Task to complete — Please return every line from the entries that has the string "TITLE" in it.

Task inputs —
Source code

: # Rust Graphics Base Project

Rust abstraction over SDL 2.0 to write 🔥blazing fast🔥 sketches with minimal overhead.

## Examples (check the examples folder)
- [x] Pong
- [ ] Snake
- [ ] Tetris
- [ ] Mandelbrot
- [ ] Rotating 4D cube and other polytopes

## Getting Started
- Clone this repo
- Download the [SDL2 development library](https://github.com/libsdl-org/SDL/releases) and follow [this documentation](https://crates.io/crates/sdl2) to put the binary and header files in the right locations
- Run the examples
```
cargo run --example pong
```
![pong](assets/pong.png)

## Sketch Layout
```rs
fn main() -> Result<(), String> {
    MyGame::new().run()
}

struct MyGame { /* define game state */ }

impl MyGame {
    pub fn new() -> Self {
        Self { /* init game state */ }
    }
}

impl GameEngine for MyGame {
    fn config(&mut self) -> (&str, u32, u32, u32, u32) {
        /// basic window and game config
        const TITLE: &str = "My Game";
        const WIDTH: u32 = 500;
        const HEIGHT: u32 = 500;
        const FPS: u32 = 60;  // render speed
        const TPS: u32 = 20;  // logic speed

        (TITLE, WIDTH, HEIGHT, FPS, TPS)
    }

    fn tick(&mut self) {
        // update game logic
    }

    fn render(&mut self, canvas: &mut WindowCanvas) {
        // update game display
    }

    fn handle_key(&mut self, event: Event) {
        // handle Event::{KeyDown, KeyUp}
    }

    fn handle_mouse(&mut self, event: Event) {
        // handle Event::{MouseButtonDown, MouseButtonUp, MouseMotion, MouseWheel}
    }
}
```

Written solution —
        const TITLE: &str = "My Game";
        (TITLE, WIDTH, HEIGHT, FPS, TPS)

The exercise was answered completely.